Le directeur par intérim sourit simplement, ignorant les allégations de Sakayanagi.

M. Tsukishiro —  Vous dites des choses très intéressantes. Mais je suppose que j’ai entendu dire que cette école est très amusante. Je me demande si tous les élèves ici sont comme vous ? Quoi qu’il en soit, je vous prie de m’excuser.

L’homme s’avança, comme s’il essayait de marcher entre nous deux.

Sakayanagi — Puisque vous cherchez la zone du personnel, je vous suggère de repartir par où vous êtes venu. Vous êtes dans le mauvais bâtiment.

Avec le même sourire, de façon totalement inattendue, Tsukishiro envoya valser la canne de Sakayangi alors qu’elle essayait de lui donner des directives. Naturellement, elle n’avait aucun moyen de réagir à quelque chose d’aussi inattendu, alors elle commença à chuter.

Très surpris, je lui tendis rapidement la main et attrapa Sakayanagi pour l’empêcher de tomber, mais je reçus immédiatement un coup de coude. Je n’avais pas vraiment pu le parer puisque j’avais une main occupée par Sakayanagi.

Je résistai à l’impact du mieux que je pouvais, étant obligé de la laisser tomber.  Il revint rapidement vers moi, me saisissant par le cou et me plaçant contre le mur avec une force ahurissante et surhumaine.

Tsukishiro —  Vous n’êtes pas aussi bon que le disent les rumeurs, Ayanokôji Kiyotaka-kun.

Il me pressait si fort contre la gorge que je ne pouvais pas faire un bruit. Il était difficile de s’attendre à une telle force en se basant sur son apparence extérieure. On avait l’impression qu’il serait difficile de se libérer de son emprise.

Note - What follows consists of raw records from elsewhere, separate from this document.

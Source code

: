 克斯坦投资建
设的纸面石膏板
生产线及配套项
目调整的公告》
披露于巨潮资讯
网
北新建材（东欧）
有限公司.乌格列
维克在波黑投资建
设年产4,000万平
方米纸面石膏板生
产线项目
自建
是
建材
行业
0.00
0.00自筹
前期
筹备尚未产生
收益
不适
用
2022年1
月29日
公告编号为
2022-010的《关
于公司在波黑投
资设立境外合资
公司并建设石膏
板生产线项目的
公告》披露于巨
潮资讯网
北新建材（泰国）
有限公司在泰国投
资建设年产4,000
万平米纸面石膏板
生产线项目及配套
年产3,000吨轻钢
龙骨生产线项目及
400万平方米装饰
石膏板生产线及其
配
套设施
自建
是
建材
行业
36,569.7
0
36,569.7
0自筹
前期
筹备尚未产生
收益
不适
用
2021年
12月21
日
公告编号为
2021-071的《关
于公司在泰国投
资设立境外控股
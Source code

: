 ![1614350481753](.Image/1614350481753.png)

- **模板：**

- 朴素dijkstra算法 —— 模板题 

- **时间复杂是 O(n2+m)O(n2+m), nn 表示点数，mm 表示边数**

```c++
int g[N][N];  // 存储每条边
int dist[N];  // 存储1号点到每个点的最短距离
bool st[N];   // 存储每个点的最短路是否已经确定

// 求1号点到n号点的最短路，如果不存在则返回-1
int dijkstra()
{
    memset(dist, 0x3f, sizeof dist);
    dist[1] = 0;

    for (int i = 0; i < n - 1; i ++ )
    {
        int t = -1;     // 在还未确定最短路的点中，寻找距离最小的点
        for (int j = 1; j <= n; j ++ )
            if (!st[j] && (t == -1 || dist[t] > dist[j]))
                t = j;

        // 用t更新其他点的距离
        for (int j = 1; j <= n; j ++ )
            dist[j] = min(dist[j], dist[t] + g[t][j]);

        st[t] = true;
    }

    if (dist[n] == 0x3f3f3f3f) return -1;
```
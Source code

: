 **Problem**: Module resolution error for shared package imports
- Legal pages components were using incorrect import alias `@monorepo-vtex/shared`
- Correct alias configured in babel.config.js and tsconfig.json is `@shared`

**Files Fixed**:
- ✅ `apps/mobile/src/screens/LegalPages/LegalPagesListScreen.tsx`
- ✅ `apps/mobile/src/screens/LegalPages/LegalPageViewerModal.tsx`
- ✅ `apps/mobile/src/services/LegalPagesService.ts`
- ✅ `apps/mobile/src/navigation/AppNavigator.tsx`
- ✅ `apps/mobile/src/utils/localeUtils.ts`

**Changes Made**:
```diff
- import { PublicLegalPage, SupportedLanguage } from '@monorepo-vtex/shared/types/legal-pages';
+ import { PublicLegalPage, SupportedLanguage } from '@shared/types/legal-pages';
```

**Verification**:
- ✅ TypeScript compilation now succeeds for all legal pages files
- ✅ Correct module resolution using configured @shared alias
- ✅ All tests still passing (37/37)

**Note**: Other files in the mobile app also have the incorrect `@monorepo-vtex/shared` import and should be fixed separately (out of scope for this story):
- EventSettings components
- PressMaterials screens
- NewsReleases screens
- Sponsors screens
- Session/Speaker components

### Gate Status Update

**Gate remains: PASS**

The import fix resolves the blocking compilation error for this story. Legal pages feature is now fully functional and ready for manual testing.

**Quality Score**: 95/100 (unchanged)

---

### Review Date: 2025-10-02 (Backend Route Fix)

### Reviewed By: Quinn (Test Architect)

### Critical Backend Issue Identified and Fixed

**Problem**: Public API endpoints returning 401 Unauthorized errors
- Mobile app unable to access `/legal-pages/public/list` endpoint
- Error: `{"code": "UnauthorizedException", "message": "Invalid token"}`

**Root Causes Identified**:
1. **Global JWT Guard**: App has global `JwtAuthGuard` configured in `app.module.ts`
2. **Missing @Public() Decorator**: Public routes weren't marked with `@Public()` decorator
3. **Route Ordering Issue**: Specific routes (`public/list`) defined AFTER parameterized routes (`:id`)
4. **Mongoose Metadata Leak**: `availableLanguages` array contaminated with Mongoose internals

Sakayanagi —  …Vous avez fait quelque chose de tout à fait répréhensible, M. le directeur par intérim.

Tsukishiro —   Je sais qu’on t’a envoyé des instructions pour le faire expulser, Sakayanagi.

Sakayanagi —  Ce message provenait donc d’un de vos associés ? Comme les responsables de l’école ne sont pas en mesure de forcer explicitement une expulsion, il est compréhensible que vous en arriviez à compter sur quelqu’un comme moi.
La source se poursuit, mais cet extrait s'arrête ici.